#### WHAT THE EXERCISE ASKS:
Look over the listing below and say how many of its lines include the string "trace"; give no more than that number.
+++ RAW DATA +++
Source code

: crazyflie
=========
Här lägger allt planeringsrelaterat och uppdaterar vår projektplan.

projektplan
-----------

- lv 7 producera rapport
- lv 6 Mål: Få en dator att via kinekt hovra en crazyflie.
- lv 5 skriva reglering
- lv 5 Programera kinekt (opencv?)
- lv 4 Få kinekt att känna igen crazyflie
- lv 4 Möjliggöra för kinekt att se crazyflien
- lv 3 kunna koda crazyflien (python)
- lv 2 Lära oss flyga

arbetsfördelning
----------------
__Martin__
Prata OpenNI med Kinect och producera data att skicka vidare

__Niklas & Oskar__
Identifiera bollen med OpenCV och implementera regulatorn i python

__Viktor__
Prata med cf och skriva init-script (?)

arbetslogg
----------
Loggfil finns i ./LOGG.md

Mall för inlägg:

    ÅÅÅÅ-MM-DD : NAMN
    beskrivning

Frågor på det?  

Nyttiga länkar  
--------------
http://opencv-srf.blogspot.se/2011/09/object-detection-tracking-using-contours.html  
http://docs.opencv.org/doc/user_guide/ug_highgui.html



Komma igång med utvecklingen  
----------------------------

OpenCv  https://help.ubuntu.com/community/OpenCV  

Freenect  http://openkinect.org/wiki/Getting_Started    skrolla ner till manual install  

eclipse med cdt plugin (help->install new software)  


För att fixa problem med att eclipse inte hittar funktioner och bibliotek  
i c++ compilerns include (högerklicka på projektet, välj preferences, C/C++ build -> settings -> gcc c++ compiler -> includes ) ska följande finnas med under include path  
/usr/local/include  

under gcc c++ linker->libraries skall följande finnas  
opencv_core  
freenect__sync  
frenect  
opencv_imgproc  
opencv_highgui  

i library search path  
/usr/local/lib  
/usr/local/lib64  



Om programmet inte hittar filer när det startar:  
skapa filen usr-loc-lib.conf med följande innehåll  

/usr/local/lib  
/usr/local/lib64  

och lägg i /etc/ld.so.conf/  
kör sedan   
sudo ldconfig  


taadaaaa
+++
+++ RAW DATA +++
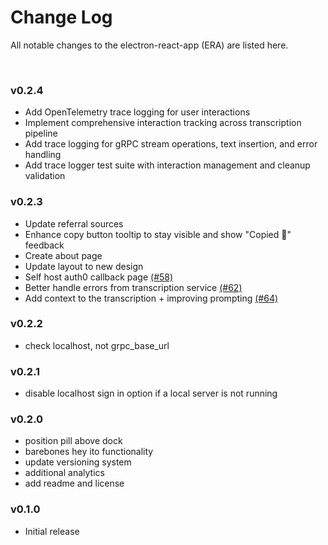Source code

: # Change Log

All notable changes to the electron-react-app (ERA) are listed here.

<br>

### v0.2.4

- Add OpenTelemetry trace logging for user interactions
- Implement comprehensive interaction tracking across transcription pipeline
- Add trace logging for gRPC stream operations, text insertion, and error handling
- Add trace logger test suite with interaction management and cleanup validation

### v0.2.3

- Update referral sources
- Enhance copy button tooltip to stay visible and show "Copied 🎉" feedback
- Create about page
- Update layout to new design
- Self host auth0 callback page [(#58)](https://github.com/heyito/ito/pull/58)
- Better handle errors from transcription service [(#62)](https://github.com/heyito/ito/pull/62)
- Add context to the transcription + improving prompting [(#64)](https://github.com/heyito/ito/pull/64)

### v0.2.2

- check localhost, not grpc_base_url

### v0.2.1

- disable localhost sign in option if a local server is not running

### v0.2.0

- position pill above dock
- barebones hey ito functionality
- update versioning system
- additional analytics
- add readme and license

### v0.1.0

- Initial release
+++
+++ RAW DATA +++
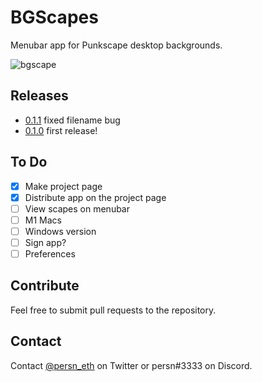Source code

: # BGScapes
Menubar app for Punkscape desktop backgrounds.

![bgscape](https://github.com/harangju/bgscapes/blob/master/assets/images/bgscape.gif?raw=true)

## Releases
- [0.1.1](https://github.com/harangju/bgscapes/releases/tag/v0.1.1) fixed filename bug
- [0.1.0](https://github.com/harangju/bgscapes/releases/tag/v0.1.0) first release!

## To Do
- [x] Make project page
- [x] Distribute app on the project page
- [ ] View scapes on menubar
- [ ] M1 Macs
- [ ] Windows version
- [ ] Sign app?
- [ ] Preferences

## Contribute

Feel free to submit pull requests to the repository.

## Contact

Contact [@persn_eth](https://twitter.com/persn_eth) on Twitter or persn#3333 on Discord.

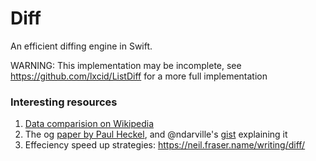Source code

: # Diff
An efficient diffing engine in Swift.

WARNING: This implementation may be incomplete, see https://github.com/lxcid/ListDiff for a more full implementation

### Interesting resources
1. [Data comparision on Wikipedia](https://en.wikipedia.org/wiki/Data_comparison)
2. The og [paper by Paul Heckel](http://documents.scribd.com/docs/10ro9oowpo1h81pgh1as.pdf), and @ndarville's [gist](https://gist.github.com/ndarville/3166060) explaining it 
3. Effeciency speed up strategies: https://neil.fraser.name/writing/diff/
+++
#### RESULT OF THE TASK:
3